What We Do

 

Early Intervention

Within the Illinois Early Intervention System, POP therapists provide services to children age birth through three in the home and community settings.

New! Teen Program

Aimed at neurodivergent individuals ages 13-17, our new team programming includes activites focused on executive functioning and the journey toward independence.

Feeding Services

Individual, family, and group consultations emphasizing positive mealtime interactions, promotion of good food choices, and the support of special dietary needs.

Therapeutic Social Groups

POP provides a variety of semi-structured and play-based group opportunities targeting skills including self-regulation, pragmatic language, and motor skills.

 Our Services

 

Occupational Therapy

Occupational Therapists (OTs) help children with their everyday life activities, with a large focus on play, daily routines, and social engagement. Underlying areas of treatment include difficulties with bilateral coordination, decreased muscle tone and strength, sensory processing concerns, coordination difficulties, attention difficulties, self regulation, visual skills (visual motor, visual spatial, etc), and motor planning/executive function.

Our occupational therapists are trained in a variety of models and approaches including but not limited to:

  • Sensory Integration

  • DIR/Floortime

  • Auditory Interventions including Therapeutic Listening and Integrated Listening Systems (ILS)

  • Neuro-developmental therapy (NDT)

  • Brain Gym

  • Reflex Integration and Rhythmic Movement Training

  • Feeding therapy-food chaining and Sequential Oral Sensory Approach (S.O.S)

  • Wilbarger Brushing Protocol/Therapressure

  • Handwriting including Kinesthetic approach to handwriting, handwriting without tears, typing without tears, and size matters

Physical Therapy

Pediatric physical therapists (PTs) work with children and their families to function independently and to promote active participation in home, school, and community environments.
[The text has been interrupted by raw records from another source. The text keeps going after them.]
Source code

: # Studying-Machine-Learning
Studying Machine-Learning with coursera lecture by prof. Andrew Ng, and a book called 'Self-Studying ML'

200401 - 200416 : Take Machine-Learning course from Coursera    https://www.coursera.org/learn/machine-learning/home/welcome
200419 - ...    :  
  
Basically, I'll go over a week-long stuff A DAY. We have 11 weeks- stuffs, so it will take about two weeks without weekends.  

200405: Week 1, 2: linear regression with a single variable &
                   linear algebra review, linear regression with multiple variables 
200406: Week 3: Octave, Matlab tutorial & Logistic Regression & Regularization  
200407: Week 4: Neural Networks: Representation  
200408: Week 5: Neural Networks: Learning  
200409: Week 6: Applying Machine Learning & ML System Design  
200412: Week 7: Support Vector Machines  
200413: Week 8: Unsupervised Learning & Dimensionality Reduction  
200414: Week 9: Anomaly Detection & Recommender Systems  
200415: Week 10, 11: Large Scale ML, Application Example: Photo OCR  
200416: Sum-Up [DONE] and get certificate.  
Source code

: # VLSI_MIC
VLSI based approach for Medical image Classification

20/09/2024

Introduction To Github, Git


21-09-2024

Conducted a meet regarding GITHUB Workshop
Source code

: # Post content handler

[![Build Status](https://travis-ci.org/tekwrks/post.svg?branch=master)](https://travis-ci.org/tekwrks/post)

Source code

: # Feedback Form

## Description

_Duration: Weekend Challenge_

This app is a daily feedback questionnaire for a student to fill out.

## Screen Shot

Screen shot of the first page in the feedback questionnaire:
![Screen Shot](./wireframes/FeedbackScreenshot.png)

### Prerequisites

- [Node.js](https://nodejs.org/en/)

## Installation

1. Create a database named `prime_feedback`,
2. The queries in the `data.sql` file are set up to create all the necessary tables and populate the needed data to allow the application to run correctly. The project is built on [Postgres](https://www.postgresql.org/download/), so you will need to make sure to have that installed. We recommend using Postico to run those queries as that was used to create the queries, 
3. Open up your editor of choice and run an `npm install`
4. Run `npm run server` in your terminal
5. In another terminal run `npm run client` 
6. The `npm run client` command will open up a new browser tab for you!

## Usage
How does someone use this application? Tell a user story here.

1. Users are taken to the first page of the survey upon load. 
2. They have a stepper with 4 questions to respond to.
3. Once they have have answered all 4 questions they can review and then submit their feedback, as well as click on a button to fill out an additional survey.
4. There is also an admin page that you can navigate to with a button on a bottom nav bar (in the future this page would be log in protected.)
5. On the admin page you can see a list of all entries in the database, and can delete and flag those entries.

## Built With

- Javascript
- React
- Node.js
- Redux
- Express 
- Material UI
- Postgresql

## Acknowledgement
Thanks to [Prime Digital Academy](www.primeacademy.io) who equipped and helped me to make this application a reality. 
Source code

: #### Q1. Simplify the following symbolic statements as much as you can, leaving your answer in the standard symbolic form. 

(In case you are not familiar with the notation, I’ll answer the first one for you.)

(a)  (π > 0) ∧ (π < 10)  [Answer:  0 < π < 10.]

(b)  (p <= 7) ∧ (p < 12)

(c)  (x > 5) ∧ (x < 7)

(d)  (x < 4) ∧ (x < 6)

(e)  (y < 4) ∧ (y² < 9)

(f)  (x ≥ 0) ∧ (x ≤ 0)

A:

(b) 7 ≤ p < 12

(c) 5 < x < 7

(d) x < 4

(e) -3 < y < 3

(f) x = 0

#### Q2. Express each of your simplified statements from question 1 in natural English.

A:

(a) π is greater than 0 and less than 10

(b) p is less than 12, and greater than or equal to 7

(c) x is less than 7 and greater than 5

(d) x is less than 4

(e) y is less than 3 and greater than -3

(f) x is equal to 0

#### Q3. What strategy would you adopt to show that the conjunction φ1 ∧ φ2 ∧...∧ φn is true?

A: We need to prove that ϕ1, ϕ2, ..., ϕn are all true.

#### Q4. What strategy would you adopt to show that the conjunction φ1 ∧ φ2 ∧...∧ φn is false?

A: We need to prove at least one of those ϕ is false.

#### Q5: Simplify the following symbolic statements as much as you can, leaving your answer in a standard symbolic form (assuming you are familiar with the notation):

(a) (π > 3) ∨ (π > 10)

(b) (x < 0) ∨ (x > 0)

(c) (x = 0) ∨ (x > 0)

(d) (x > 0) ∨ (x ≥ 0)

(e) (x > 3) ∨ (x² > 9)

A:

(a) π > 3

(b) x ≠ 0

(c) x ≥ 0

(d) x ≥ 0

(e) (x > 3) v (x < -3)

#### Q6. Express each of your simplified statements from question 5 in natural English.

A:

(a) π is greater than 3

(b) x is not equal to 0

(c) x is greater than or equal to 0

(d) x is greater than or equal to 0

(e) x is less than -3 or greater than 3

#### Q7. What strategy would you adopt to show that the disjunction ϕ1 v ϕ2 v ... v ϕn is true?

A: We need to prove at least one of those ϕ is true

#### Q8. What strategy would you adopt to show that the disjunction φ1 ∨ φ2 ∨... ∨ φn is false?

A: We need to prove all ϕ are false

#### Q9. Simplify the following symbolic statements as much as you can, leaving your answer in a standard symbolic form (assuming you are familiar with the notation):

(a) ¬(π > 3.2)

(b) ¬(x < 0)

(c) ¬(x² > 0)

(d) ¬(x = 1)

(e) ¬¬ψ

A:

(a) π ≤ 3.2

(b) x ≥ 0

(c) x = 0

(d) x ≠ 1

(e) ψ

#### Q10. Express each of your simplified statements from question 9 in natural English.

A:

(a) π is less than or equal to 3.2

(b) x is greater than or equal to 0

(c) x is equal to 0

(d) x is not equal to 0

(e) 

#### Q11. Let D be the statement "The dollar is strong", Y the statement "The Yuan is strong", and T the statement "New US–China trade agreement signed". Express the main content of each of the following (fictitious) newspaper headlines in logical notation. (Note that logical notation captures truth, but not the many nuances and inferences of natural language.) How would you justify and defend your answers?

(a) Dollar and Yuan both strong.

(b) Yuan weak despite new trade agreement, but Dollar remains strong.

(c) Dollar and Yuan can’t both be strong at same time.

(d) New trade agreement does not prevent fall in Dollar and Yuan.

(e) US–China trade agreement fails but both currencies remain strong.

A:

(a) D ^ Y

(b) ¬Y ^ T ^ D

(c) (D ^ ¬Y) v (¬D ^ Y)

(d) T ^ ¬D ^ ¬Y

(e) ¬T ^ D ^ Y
As primary health care providers, PTs also promote health and wellness.

Pediatric physical therapists provide any of the following services as part of their goal-directed plan of care:

  • Breath support / diaphragmatic breathing

  • Pelvic floor / constipation concerns

  • Developmental activities

  • Movement and mobility

  • Strengthening

  • Motor learning

  • Balance and coordination

  • Recreation, play, and leisure

  • Daily care activities and routines

  • Tone management

  • Assistive technology

  • Posture, positioning, and lifting

  • Safety, health promotion, and prevention programs

 

Speech Therapy

Speech therapists emphasize improving a child’s performance in a variety of communication areas including understanding language, expressing themselves, developing effective communication for socializing, articulating words, using mature oral motor skills, and improving myofunctional skills for sleeping and eating, and feeding. Underlying areas of treatment include expressive and receptive language skills, articulation and oral motor skills, sensory and motor based feeding challenges, auditory processing concerns, and self regulation needs. Our therapists also work closely on underlying components of speech including respiration, phonation, and intonation as well as underlying components of language including phonology, syntax, and pragmatics.

  • Augmentative Alternative Communication (AAC)

  • Executive Function

  • Prompt method

  • Social Thinking

  • Visualizing and Verbalizing

  • Articulation disorders

  • Autism spectrum disorder

  • Receptive / Expressive language delays

  • Social language delays

  • Apraxia

  • Fluency issues / Stuttering

  • Speech and language delay

Mental Health

Therapists support the emotional wellbeing of children and their families in a caring and sensitive manner. A wide variety of areas are addressed including family dynamics, behavior concerns, and functional emotional/social development. Our staff specializes in the social emotional needs of the child including self regulation, trauma, and the mastery of significant developmental hurdles (feeding, toilet training, and limit testing).

  • Play therapy

  • Cognitive Behavioral Therapy (CBT)

  • Acceptance and Commitment Therapy (ACT)

  • Family Counseling

  • Regulate emotions 

  • Reduce anxieties

  • Promote creative thinking and problem-solving 

  • Encourage open communication 

  • Learn to experience and express emotion.

  • Cultivate empathy and respect for the thoughts and feelings of others.

  • Learn new social skills and relational skills 

  • Develop coping skills for the child's developmental level 

  • Develop self-efficacy and thus a better assuredness about their abilities.